In 1904 Norway, three disabled teens run away together and enter a horse race after a dire incident. Asta doesn’t want the life that’s been set out for her: marriage and domesticity. She prefers performing at a local theater with her best friend Gunnar and his secret love Erlend. After Gunnar is gravely injured, the three carve out a new life for themselves while bucking society’s rules. But can they find happiness in the face of discrimination and hatred from the surrounding community?
The Reckless Kind is not a bad book. I just didn’t enjoy it, and throughout, especially around 200 pages where I thought something would finally happen, I was left bored and uninterested. After more than half of the book, there was still no plot. The annual winter race isn’t even mentioned by 45% or so, there’s no storyline at all, it’s just people going to work and people visiting. Erland Aand Gunnar’s relationship made me a bit uncomfortable and if you’ve read the book, you know why.
A particular scene I didn’t enjoy was Erlend telling Asta that since he’s Gunnar’s boyfriend, he should be the one whose opinions matter more! Why is that? Friendships and relationships should be valued equally, especially in YA fiction. I was thrilled to learn that this book had a disability and diverse rep but there were no people of color in this book and while I did appreciate the disability representation, especially when it came to Erlend who has anxiety and stomach problems, the character development was poorly executed which led to it all being for naught.

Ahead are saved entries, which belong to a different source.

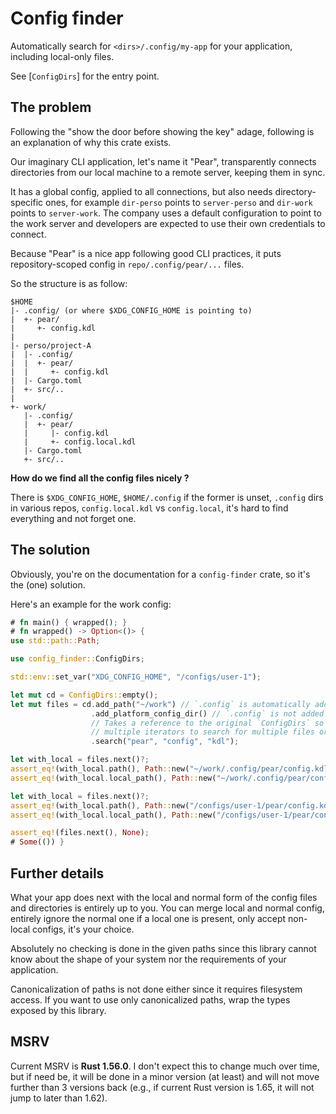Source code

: # Config finder

Automatically search for `<dirs>/.config/my-app` for your application, including local-only files.

See [`ConfigDirs`] for the entry point.

## The problem

Following the "show the door before showing the key" adage, following is an explanation of why
this crate exists.

Our imaginary CLI application, let's name it "Pear", transparently connects directories from
our local machine to a remote server, keeping them in sync.

It has a global config, applied to all connections, but also needs directory-specific ones, for
example `dir-perso` points to `server-perso` and `dir-work` points to `server-work`. The company
uses a default configuration to point to the work server and developers are expected to use
their own credentials to connect.

Because "Pear" is a nice app following good CLI practices, it puts repository-scoped config in
`repo/.config/pear/...` files.

So the structure is as follow:

```text
$HOME
|- .config/ (or where $XDG_CONFIG_HOME is pointing to)
|  +- pear/
|     +- config.kdl
|
|- perso/project-A
|  |- .config/
|  |  +- pear/
|  |     +- config.kdl
|  |- Cargo.toml
|  +- src/..
|
+- work/
   |- .config/
   |  +- pear/
   |     |- config.kdl
   |     +- config.local.kdl
   |- Cargo.toml
   +- src/..
```

**How do we find all the config files nicely ?**

There is `$XDG_CONFIG_HOME`, `$HOME/.config` if the former is unset, `.config` dirs in various
repos, `config.local.kdl` vs `config.local`, it's hard to find everything and not forget one.

## The solution

Obviously, you're on the documentation for a `config-finder` crate, so it's the (one) solution.

Here's an example for the work config:

```rust
# fn main() { wrapped(); }
# fn wrapped() -> Option<()> {
use std::path::Path;

use config_finder::ConfigDirs;

std::env::set_var("XDG_CONFIG_HOME", "/configs/user-1");

let mut cd = ConfigDirs::empty();
let mut files = cd.add_path("~/work") // `.config` is automatically added
                  .add_platform_config_dir() // `.config` is not added for this
                  // Takes a reference to the original `ConfigDirs` so you can create
                  // multiple iterators to search for multiple files or directories
                  .search("pear", "config", "kdl");

let with_local = files.next()?;
assert_eq!(with_local.path(), Path::new("~/work/.config/pear/config.kdl"));
assert_eq!(with_local.local_path(), Path::new("~/work/.config/pear/config.local.kdl"));

let with_local = files.next()?;
assert_eq!(with_local.path(), Path::new("/configs/user-1/pear/config.kdl"));
assert_eq!(with_local.local_path(), Path::new("/configs/user-1/pear/config.local.kdl"));

assert_eq!(files.next(), None);
# Some(()) }
```

## Further details

What your app does next with the local and normal form of the config files and directories is
entirely up to you. You can merge local and normal config, entirely ignore the normal one if
a local one is present, only accept non-local configs, it's your choice.

Absolutely no checking is done in the given paths since this library cannot know about the shape
of your system nor the requirements of your application.

Canonicalization of paths is not done either since it requires filesystem access. If you want to
use only canonicalized paths, wrap the types exposed by this library.

## MSRV

Current MSRV is **Rust 1.56.0**. I don't expect this to change much over time, but if need be, it
will be done in a minor version (at least) and will not move further than 3 versions back (e.g.,
if current Rust version is 1.65, it will not jump to later than 1.62).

Overall, it wasn’t my favorite but I see why people like it. In the end, it did have a good plotline and the characters were OK. Thank you to TBR and Beyond Tours for having me and to the publisher for sending an ARC my way. While I didn’t enjoy this book myself, I’m sure there are many out there who will love this book and I recommend it to you.
About the Author
Carly Heath (she/they) earned her BA from San Francisco State University and her MFA from Chapman University. Originally from the San Francisco Bay Area, Carly teaches design, art, theater, and writing for various colleges and universities. She spends all her time and most of her money tending to a menagerie of rescued farm animals. The Reckless Kind is her first novel.